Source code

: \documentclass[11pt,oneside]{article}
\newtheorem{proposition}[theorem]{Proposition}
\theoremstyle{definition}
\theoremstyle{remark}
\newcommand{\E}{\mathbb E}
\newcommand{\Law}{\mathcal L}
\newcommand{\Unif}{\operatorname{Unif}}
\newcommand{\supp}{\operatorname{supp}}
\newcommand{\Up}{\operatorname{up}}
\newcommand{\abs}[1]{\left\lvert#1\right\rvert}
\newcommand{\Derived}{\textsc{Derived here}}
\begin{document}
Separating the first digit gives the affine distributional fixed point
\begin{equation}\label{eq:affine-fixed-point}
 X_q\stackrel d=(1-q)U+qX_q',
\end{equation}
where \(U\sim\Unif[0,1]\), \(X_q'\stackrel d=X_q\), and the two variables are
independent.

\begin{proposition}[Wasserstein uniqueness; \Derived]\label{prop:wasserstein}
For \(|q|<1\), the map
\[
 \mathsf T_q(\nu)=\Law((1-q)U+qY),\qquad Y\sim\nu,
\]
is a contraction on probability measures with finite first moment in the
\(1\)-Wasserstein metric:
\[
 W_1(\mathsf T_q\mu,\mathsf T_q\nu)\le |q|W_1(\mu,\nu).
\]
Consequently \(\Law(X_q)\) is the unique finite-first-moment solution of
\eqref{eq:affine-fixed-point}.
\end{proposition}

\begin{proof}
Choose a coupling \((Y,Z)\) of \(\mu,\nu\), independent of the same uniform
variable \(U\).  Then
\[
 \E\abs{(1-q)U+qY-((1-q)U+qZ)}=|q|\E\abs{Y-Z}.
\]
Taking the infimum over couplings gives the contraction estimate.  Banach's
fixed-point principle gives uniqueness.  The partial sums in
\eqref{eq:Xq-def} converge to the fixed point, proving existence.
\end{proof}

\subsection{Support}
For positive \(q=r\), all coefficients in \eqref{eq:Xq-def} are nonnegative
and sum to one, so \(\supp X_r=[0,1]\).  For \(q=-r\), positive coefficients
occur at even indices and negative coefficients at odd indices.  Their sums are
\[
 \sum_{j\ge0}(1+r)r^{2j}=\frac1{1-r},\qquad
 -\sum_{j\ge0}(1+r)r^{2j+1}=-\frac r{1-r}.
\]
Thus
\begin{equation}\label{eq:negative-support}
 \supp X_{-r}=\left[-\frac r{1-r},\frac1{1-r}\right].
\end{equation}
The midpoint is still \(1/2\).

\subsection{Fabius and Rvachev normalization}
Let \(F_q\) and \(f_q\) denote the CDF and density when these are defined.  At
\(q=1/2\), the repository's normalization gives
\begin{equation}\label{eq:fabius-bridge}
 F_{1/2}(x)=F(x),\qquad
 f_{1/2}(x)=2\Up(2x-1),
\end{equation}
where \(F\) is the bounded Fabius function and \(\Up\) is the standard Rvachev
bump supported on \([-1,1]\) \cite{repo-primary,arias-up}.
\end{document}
..........
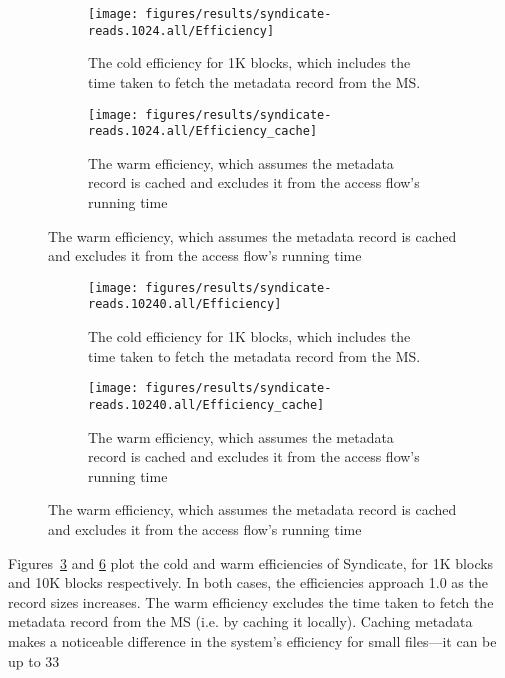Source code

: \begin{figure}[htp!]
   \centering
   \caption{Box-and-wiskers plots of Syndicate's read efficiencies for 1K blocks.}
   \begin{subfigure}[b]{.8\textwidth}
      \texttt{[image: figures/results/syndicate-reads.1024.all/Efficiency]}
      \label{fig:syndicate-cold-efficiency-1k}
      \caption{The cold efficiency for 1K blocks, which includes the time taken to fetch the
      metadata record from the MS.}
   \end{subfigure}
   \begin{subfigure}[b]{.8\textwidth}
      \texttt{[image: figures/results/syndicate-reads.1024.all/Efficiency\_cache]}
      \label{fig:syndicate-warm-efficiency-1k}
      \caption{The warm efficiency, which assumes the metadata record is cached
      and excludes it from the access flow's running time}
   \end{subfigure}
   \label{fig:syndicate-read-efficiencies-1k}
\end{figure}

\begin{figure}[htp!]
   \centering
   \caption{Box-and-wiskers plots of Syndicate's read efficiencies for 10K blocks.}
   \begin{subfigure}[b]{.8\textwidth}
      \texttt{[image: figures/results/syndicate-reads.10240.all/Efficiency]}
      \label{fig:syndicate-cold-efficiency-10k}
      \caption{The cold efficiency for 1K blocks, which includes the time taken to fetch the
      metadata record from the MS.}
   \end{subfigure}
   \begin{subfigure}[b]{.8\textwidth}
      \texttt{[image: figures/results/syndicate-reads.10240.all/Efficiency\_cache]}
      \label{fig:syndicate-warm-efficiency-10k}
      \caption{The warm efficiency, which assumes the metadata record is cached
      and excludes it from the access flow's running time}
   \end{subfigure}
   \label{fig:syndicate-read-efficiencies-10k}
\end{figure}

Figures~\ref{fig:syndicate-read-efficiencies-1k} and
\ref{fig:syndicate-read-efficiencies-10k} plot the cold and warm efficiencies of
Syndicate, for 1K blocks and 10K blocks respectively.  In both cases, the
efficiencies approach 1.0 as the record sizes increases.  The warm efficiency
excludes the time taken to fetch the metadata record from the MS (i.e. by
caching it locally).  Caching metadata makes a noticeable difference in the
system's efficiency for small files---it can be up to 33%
..........
What to work on -> Output the lines of the records above exactly as they appear, from the line containing "caching it locally)." through the line containing "system's efficiency for".

Solution to this problem ->
caching it locally).  Caching metadata makes a noticeable difference in the
system's efficiency for small files---it can be up to 33%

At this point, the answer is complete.